--- Task goal ---
Transcribe every record exactly, omitting none.

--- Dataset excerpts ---
• • • •
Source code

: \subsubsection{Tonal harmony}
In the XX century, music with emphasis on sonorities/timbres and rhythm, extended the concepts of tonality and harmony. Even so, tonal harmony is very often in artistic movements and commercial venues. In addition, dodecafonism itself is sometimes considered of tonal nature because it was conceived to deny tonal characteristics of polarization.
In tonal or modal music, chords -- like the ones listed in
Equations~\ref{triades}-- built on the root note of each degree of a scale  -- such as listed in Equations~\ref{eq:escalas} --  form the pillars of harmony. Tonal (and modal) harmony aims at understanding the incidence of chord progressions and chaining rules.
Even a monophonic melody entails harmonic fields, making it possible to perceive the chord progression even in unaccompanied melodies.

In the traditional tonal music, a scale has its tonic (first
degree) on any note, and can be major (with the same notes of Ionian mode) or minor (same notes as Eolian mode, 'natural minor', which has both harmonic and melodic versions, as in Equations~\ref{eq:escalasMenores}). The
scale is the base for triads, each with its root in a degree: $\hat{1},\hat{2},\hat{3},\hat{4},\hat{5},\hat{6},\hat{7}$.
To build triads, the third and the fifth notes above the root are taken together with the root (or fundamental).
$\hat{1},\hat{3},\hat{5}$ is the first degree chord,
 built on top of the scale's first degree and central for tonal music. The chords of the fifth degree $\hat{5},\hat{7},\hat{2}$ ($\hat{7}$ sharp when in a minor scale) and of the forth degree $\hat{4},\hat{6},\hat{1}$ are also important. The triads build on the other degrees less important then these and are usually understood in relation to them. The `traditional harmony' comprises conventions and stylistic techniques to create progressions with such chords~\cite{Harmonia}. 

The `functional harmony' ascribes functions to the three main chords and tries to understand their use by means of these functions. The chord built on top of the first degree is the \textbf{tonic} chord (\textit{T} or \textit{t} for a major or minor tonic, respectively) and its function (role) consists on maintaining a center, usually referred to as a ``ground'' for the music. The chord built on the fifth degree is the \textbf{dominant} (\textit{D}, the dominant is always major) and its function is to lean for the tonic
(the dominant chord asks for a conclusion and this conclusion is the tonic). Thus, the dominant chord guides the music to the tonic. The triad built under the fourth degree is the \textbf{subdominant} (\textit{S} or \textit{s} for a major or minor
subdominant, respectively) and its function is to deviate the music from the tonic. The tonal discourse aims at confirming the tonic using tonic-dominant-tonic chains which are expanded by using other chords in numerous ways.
• • • •
--- Written answer ---
Source code

: \subsubsection{Tonal harmony}
In the XX century, music with emphasis on sonorities/timbres and rhythm, extended the concepts of tonality and harmony. Even so, tonal harmony is very often in artistic movements and commercial venues. In addition, dodecafonism itself is sometimes considered of tonal nature because it was conceived to deny tonal characteristics of polarization.
In tonal or modal music, chords -- like the ones listed in
Equations~\ref{triades}-- built on the root note of each degree of a scale  -- such as listed in Equations~\ref{eq:escalas} --  form the pillars of harmony. Tonal (and modal) harmony aims at understanding the incidence of chord progressions and chaining rules.
Even a monophonic melody entails harmonic fields, making it possible to perceive the chord progression even in unaccompanied melodies.

In the traditional tonal music, a scale has its tonic (first
degree) on any note, and can be major (with the same notes of Ionian mode) or minor (same notes as Eolian mode, 'natural minor', which has both harmonic and melodic versions, as in Equations~\ref{eq:escalasMenores}). The
scale is the base for triads, each with its root in a degree: $\hat{1},\hat{2},\hat{3},\hat{4},\hat{5},\hat{6},\hat{7}$.
To build triads, the third and the fifth notes above the root are taken together with the root (or fundamental).
$\hat{1},\hat{3},\hat{5}$ is the first degree chord,
 built on top of the scale's first degree and central for tonal music. The chords of the fifth degree $\hat{5},\hat{7},\hat{2}$ ($\hat{7}$ sharp when in a minor scale) and of the forth degree $\hat{4},\hat{6},\hat{1}$ are also important. The triads build on the other degrees less important then these and are usually understood in relation to them. The `traditional harmony' comprises conventions and stylistic techniques to create progressions with such chords~\cite{Harmonia}. 

The `functional harmony' ascribes functions to the three main chords and tries to understand their use by means of these functions. The chord built on top of the first degree is the \textbf{tonic} chord (\textit{T} or \textit{t} for a major or minor tonic, respectively) and its function (role) consists on maintaining a center, usually referred to as a ``ground'' for the music. The chord built on the fifth degree is the \textbf{dominant} (\textit{D}, the dominant is always major) and its function is to lean for the tonic
(the dominant chord asks for a conclusion and this conclusion is the tonic). Thus, the dominant chord guides the music to the tonic. The triad built under the fourth degree is the \textbf{subdominant} (\textit{S} or \textit{s} for a major or minor
subdominant, respectively) and its function is to deviate the music from the tonic. The tonal discourse aims at confirming the tonic using tonic-dominant-tonic chains which are expanded by using other chords in numerous ways.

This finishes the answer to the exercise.